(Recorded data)
----------------------------------------

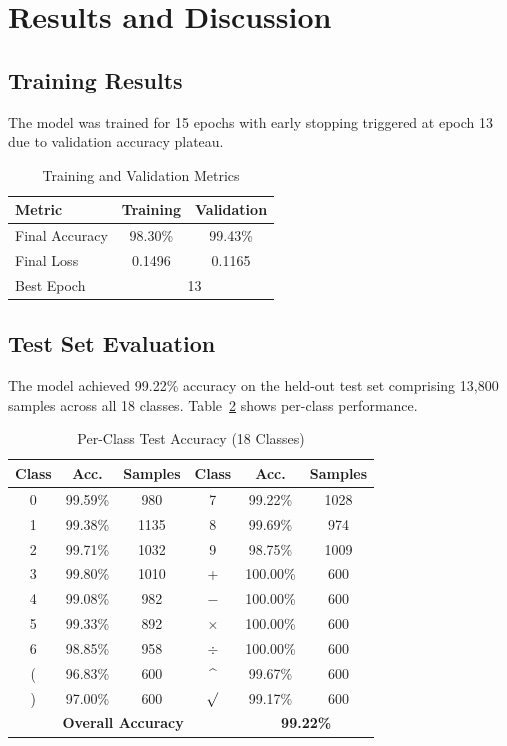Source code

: \documentclass[conference]{IEEEtran}
\begin{document}
\section{Results and Discussion}

\subsection{Training Results}

The model was trained for 15 epochs with early stopping triggered at epoch 13 due to validation accuracy plateau.

\begin{table}[htbp]
\caption{Training and Validation Metrics}
\label{tab:training_metrics}
\centering
\begin{tabular}{|l|c|c|}
\hline
\textbf{Metric} & \textbf{Training} & \textbf{Validation} \\
\hline
Final Accuracy & 98.30\% & 99.43\% \\
Final Loss & 0.1496 & 0.1165 \\
Best Epoch & \multicolumn{2}{c|}{13} \\
\hline
\end{tabular}
\end{table}

\subsection{Test Set Evaluation}

The model achieved 99.22\% accuracy on the held-out test set comprising 13,800 samples across all 18 classes. Table~\ref{tab:per_class} shows per-class performance.

\begin{table}[htbp]
\caption{Per-Class Test Accuracy (18 Classes)}
\label{tab:per_class}
\centering
\begin{tabular}{|c|c|c||c|c|c|}
\hline
\textbf{Class} & \textbf{Acc.} & \textbf{Samples} & \textbf{Class} & \textbf{Acc.} & \textbf{Samples} \\
\hline
0 & 99.59\% & 980 & 7 & 99.22\% & 1028 \\
1 & 99.38\% & 1135 & 8 & 99.69\% & 974 \\
2 & 99.71\% & 1032 & 9 & 98.75\% & 1009 \\
3 & 99.80\% & 1010 & + & 100.00\% & 600 \\
4 & 99.08\% & 982 & $-$ & 100.00\% & 600 \\
5 & 99.33\% & 892 & $\times$ & 100.00\% & 600 \\
6 & 98.85\% & 958 & $\div$ & 100.00\% & 600 \\
\hline
( & 96.83\% & 600 & \^{} & 99.67\% & 600 \\
) & 97.00\% & 600 & $\surd$ & 99.17\% & 600 \\
\hline
\multicolumn{4}{|c|}{\textbf{Overall Accuracy}} & \multicolumn{2}{c|}{\textbf{99.22\%}} \\
\hline
\end{tabular}
\end{table}
\end{document}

----------------------------------------

*WHAT THIS TASK INVOLVES*
All records above must be copied exactly, though the pictures they hold are to be left out.

*SOLUTION TO THIS PROBLEM*
Source code

: \documentclass[conference]{IEEEtran}
\begin{document}
\section{Results and Discussion}

\subsection{Training Results}

The model was trained for 15 epochs with early stopping triggered at epoch 13 due to validation accuracy plateau.

\begin{table}[htbp]
\caption{Training and Validation Metrics}
\label{tab:training_metrics}
\centering
\begin{tabular}{|l|c|c|}
\hline
\textbf{Metric} & \textbf{Training} & \textbf{Validation} \\
\hline
Final Accuracy & 98.30\% & 99.43\% \\
Final Loss & 0.1496 & 0.1165 \\
Best Epoch & \multicolumn{2}{c|}{13} \\
\hline
\end{tabular}
\end{table}

\subsection{Test Set Evaluation}

The model achieved 99.22\% accuracy on the held-out test set comprising 13,800 samples across all 18 classes. Table~\ref{tab:per_class} shows per-class performance.

\begin{table}[htbp]
\caption{Per-Class Test Accuracy (18 Classes)}
\label{tab:per_class}
\centering
\begin{tabular}{|c|c|c||c|c|c|}
\hline
\textbf{Class} & \textbf{Acc.} & \textbf{Samples} & \textbf{Class} & \textbf{Acc.} & \textbf{Samples} \\
\hline
0 & 99.59\% & 980 & 7 & 99.22\% & 1028 \\
1 & 99.38\% & 1135 & 8 & 99.69\% & 974 \\
2 & 99.71\% & 1032 & 9 & 98.75\% & 1009 \\
3 & 99.80\% & 1010 & + & 100.00\% & 600 \\
4 & 99.08\% & 982 & $-$ & 100.00\% & 600 \\
5 & 99.33\% & 892 & $\times$ & 100.00\% & 600 \\
6 & 98.85\% & 958 & $\div$ & 100.00\% & 600 \\
\hline
( & 96.83\% & 600 & \^{} & 99.67\% & 600 \\
) & 97.00\% & 600 & $\surd$ & 99.17\% & 600 \\
\hline
\multicolumn{4}{|c|}{\textbf{Overall Accuracy}} & \multicolumn{2}{c|}{\textbf{99.22\%}} \\
\hline
\end{tabular}
\end{table}
\end{document}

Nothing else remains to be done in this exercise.